§ **WORK REQUEST**:
Retype the material below exactly, from its first line through the line with "### To load"; the pictures stay out.

§ **AVAILABLE DATA**:
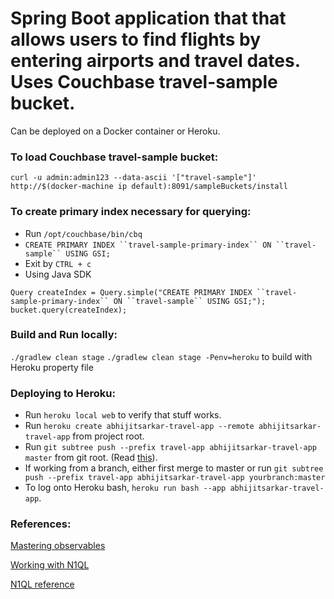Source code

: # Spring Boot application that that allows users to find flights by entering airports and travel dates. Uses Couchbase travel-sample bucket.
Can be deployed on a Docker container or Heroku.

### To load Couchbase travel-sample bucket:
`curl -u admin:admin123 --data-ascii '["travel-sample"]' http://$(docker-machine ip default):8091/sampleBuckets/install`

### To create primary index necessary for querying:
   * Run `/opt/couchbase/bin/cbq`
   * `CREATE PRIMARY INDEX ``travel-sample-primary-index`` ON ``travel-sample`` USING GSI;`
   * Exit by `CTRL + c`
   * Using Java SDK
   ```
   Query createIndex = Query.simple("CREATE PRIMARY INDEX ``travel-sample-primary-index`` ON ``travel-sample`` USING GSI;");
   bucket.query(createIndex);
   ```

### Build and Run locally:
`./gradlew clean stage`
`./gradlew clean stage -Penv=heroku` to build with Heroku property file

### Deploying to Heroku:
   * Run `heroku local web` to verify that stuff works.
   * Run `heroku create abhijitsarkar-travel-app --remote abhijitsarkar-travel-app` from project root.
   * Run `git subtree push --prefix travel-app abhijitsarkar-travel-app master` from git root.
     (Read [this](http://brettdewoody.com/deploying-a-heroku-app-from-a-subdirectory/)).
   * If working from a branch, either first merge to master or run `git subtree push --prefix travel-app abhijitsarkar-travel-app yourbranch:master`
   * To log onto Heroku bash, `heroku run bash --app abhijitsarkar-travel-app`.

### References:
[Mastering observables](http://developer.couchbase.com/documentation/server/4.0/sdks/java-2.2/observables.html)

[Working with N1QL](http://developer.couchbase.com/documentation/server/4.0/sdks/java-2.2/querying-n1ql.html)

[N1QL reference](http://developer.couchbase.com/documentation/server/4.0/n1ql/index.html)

§ **THE ANSWER**:
Source code

: # Spring Boot application that that allows users to find flights by entering airports and travel dates. Uses Couchbase travel-sample bucket.
Can be deployed on a Docker container or Heroku.

### To load Couchbase travel-sample bucket:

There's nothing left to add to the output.